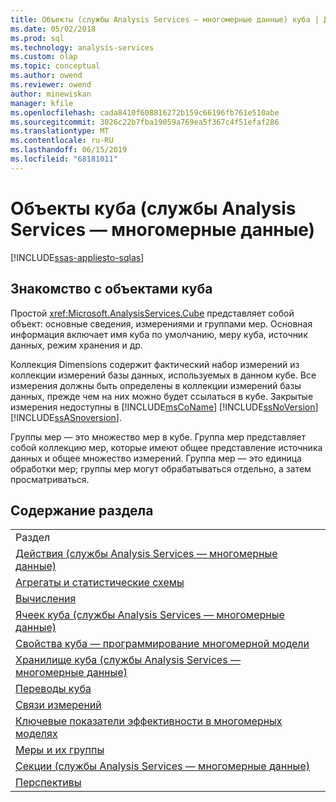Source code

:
 ```yaml
---
title: Объекты (службы Analysis Services — многомерные данные) куба | Документация Майкрософт
ms.date: 05/02/2018
ms.prod: sql
ms.technology: analysis-services
ms.custom: olap
ms.topic: conceptual
ms.author: owend
ms.reviewer: owend
author: minewiskan
manager: kfile
ms.openlocfilehash: cada8410f608816272b159c66196fb761e510abe
ms.sourcegitcommit: 3026c22b7fba19059a769ea5f367c4f51efaf286
ms.translationtype: MT
ms.contentlocale: ru-RU
ms.lasthandoff: 06/15/2019
ms.locfileid: "68181011"
---
```

# <a name="cube-objects-analysis-services---multidimensional-data"></a>Объекты куба (службы Analysis Services — многомерные данные)
[!INCLUDE[ssas-appliesto-sqlas](../../includes/ssas-appliesto-sqlas.md)]
    
## <a name="introducing-cube-objects"></a>Знакомство с объектами куба  
 Простой <xref:Microsoft.AnalysisServices.Cube> представляет собой объект: основные сведения, измерениями и группами мер. Основная информация включает имя куба по умолчанию, меру куба, источник данных, режим хранения и др.  
  
 Коллекция Dimensions содержит фактический набор измерений из коллекции измерений базы данных, используемых в данном кубе. Все измерения должны быть определены в коллекции измерений базы данных, прежде чем на них можно будет ссылаться в кубе. Закрытые измерения недоступны в [!INCLUDE[msCoName](../../includes/msconame-md.md)] [!INCLUDE[ssNoVersion](../../includes/ssnoversion-md.md)] [!INCLUDE[ssASnoversion](../../includes/ssasnoversion-md.md)].  
  
 Группы мер — это множество мер в кубе. Группа мер представляет собой коллекцию мер, которые имеют общее представление источника данных и общее множество измерений. Группа мер — это единица обработки мер; группы мер могут обрабатываться отдельно, а затем просматриваться.  
  
## <a name="in-this-section"></a>Содержание раздела  
  
|||  
|-|-|  
|Раздел||  
|[Действия (службы Analysis Services — многомерные данные)](../../analysis-services/multidimensional-models/actions-analysis-services-multidimensional-data.md)||  
|[Агрегаты и статистические схемы](../../analysis-services/multidimensional-models-olap-logical-cube-objects/aggregations-and-aggregation-designs.md)||  
|[Вычисления](../../analysis-services/multidimensional-models-olap-logical-cube-objects/calculations.md)||  
|[Ячеек куба &#40;службы Analysis Services — многомерные данные&#41;](../../analysis-services/multidimensional-models-olap-logical-cube-objects/cube-cells-analysis-services-multidimensional-data.md)||  
|[Свойства куба — программирование многомерной модели](../../analysis-services/multidimensional-models-olap-logical-cube-objects/cube-properties-multidimensional-model-programming.md)||  
|[Хранилище куба &#40;службы Analysis Services — многомерные данные&#41;](../../analysis-services/multidimensional-models-olap-logical-cube-objects/cube-storage-analysis-services-multidimensional-data.md)||  
|[Переводы куба](../../analysis-services/multidimensional-models-olap-logical-cube-objects/cube-translations.md)||  
|[Связи измерений](../../analysis-services/multidimensional-models-olap-logical-cube-objects/dimension-relationships.md)||  
|[Ключевые показатели эффективности в многомерных моделях](../../analysis-services/multidimensional-models/key-performance-indicators-kpis-in-multidimensional-models.md)||  
|[Меры и их группы](../../analysis-services/multidimensional-models/measures-and-measure-groups.md)||  
|[Секции (службы Analysis Services — многомерные данные)](../../analysis-services/multidimensional-models-olap-logical-cube-objects/partitions-analysis-services-multidimensional-data.md)||  
|[Перспективы](../../analysis-services/multidimensional-models-olap-logical-cube-objects/perspectives.md)||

● **WORK TASK**
Give the number of lines in the records above that contain the word "Объекты", and nothing more.

● **SOLUTION TO THE EXERCISE**
2